For instance, the Centennial interpretation of the war in the east - encapsulated in the formula "Lincoln finds a general" - I have long felt to be a grail myth. It's the story of Percival; the knights in his party fail due to personal shortcoming and Percival succeeds based on personal strengths; King Lincoln assigns the quest, which is ardulous and unfolds over many years and through all sorts of travail.
Booker recognizes "the Quest" as a story archtype.
Sears' rendering of McClellan's biography is, of course, a pastiche of various Shakespearean tragedies. For those too dull to get it, Sears even uses the word "tragedy" repeatedly in referring to McClellan's character and circumstances.
Booker recognizes "the Tragedy" as a story type that (in the words of one reviewer) "portrays human overreaching and its terrible consequences."
The question for us is not whether seven types can accurately cover all story cases, nor is it whether this or that Civil War biography more closely matches this or that standard storyline.
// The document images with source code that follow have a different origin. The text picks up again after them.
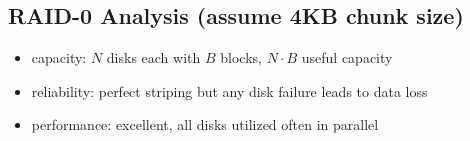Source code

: \documentclass[8pt,a4paper,landscape]{extarticle}
\begin{document}
\begin{multicols*}{3}
\section*{RAID-0 Analysis (assume 4KB chunk size)}
\begin{itemize}
\item capacity: $N$ disks each with $B$ blocks, $N\cdot B$ useful capacity
\item reliability: perfect striping but any disk failure leads to data loss
\item performance: excellent, all disks utilized often in parallel
\end{itemize}
\end{multicols*}
\end{document}
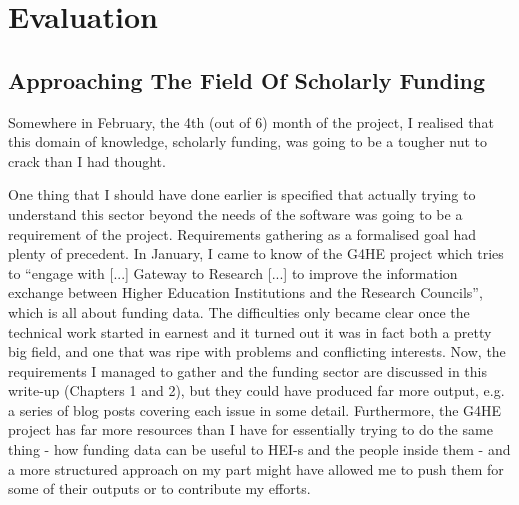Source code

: \chapter{Evaluation}
\label{eval}




\section{Approaching The Field Of Scholarly Funding}
\label{eval-difficult-field}
Somewhere in February, the 4th (out of 6) month of the project, I realised that this domain of knowledge, scholarly funding, was going to be a tougher nut to crack than I had thought.

One thing that I should have done earlier is specified that actually trying to understand this sector beyond the needs of the software was going to be a requirement of the project. Requirements gathering as a formalised goal had plenty of precedent. In January, I came to know of the G4HE project which tries to ``engage with [...] Gateway to Research [...] to improve the information exchange between Higher Education Institutions and the Research Councils'', which is all about funding data. The difficulties only became clear once the technical work started in earnest and it turned out it was in fact both a pretty big field, and one that was ripe with problems and conflicting interests. Now, the requirements I managed to gather and the funding sector are discussed in this write-up (Chapters 1 and 2), but they could have produced far more output, e.g. a series of blog posts covering each issue in some detail. Furthermore, the G4HE project has far more resources than I have for essentially trying to do the same 
thing - how funding data can be useful to HEI-s and the people inside them - and a more structured approach on my part might have allowed me to push them for some of their outputs or to contribute my efforts.

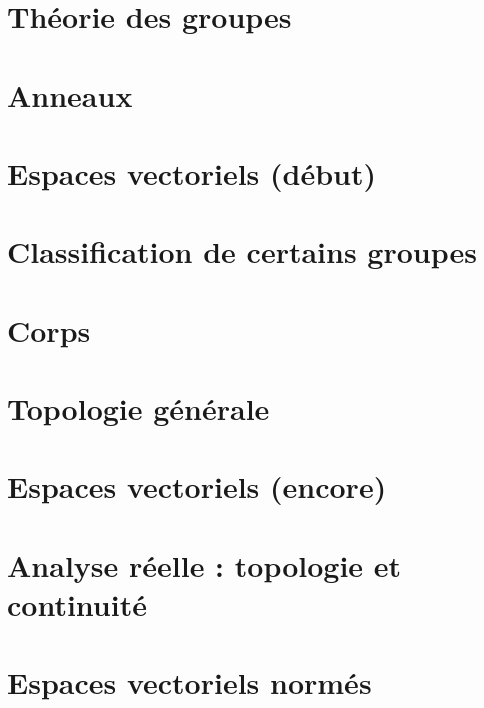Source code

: \documentclass[a4paper,twoside,11pt]{book}
\begin{document}
\chapter{Théorie des groupes}



\chapter{Anneaux}



\chapter{Espaces vectoriels (début)}




\chapter{Classification de certains groupes}


\chapter{Corps}




\chapter{Topologie générale}







\chapter{Espaces vectoriels (encore)}









\chapter{Analyse réelle : topologie et continuité}





\chapter{Espaces vectoriels normés}




\end{document}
The matter is one of "Waiter, there's a fly in my soup," i.e. "What the hell is this story type doing in my history book?!"
If you can lay a standard narrative template over your nonfiction reading, your author has failed you. Life, unlike art, is vastly variegated; mix up the patterns of public service, war, bureaucracy, friendship, estrangement, treason, loyalty, abandonment, ambition, intrigue, and destruction and you should be able to view rainbows glowing with near infinite combinations of color.
Booker has spent 34 years of his life on this 736-page essay, The Seven Basic Plots, and I look forward to reading it. I don't relish his book reminding me of all that bad history I've read during those 34 years.